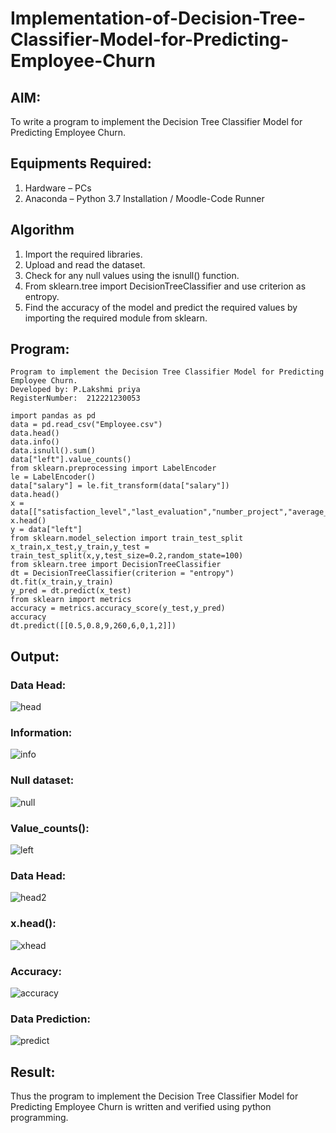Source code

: # Implementation-of-Decision-Tree-Classifier-Model-for-Predicting-Employee-Churn

## AIM:
To write a program to implement the Decision Tree Classifier Model for Predicting Employee Churn.

## Equipments Required:
1. Hardware – PCs
2. Anaconda – Python 3.7 Installation / Moodle-Code Runner

## Algorithm
1. Import the required libraries.
2. Upload and read the dataset.
3. Check for any null values using the isnull() function.
4. From sklearn.tree import DecisionTreeClassifier and use criterion as entropy.
5. Find the accuracy of the model and predict the required values by importing the required module from sklearn. 

## Program:
```
Program to implement the Decision Tree Classifier Model for Predicting Employee Churn.
Developed by: P.Lakshmi priya
RegisterNumber:  212221230053
```
```
import pandas as pd
data = pd.read_csv("Employee.csv")
data.head()
data.info()
data.isnull().sum()
data["left"].value_counts()
from sklearn.preprocessing import LabelEncoder
le = LabelEncoder()
data["salary"] = le.fit_transform(data["salary"])
data.head()
x = data[["satisfaction_level","last_evaluation","number_project","average_montly_hours","time_spend_company","Work_accident","promotion_last_5years","salary"]]
x.head()
y = data["left"]
from sklearn.model_selection import train_test_split
x_train,x_test,y_train,y_test = train_test_split(x,y,test_size=0.2,random_state=100)
from sklearn.tree import DecisionTreeClassifier
dt = DecisionTreeClassifier(criterion = "entropy")
dt.fit(x_train,y_train)
y_pred = dt.predict(x_test)
from sklearn import metrics
accuracy = metrics.accuracy_score(y_test,y_pred)
accuracy
dt.predict([[0.5,0.8,9,260,6,0,1,2]])
```

## Output:
### Data Head:
![head](https://user-images.githubusercontent.com/93427923/169693675-2a2f8bd7-9a87-49dc-a58c-777969b5f353.png)

### Information:
![info](https://user-images.githubusercontent.com/93427923/169693680-b6183dca-cdfb-4dad-afef-3badcecd05f9.png)

### Null dataset:
![null](https://user-images.githubusercontent.com/93427923/169693714-10634ad2-5b16-4db4-8b72-3d7b3babd95f.png)

### Value_counts():
![left](https://user-images.githubusercontent.com/93427923/169693730-1efadbf5-4cec-4d2b-bbdd-5d29fcaddc36.png)

### Data Head:
![head2](https://user-images.githubusercontent.com/93427923/169693736-5f392e94-f043-40fa-a0ed-32e89ad2ddb0.png)

### x.head():
![xhead](https://user-images.githubusercontent.com/93427923/169693739-0365b04f-731b-404b-b914-ef3b5b57c3cf.png)

### Accuracy:
![accuracy](https://user-images.githubusercontent.com/93427923/169693745-cd8c6451-7622-4ef9-a65c-3d7e3bd661de.png)

### Data Prediction:
![predict](https://user-images.githubusercontent.com/93427923/169693750-5106819e-ba64-4653-ad7b-b0f06df09a72.png)

## Result:
Thus the program to implement the  Decision Tree Classifier Model for Predicting Employee Churn is written and verified using python programming.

WHAT TO WORK ON
Looking through the records, copy out every line in which the word "isnull" is found.

RESULT BELOW
3. Check for any null values using the isnull() function.
data.isnull().sum()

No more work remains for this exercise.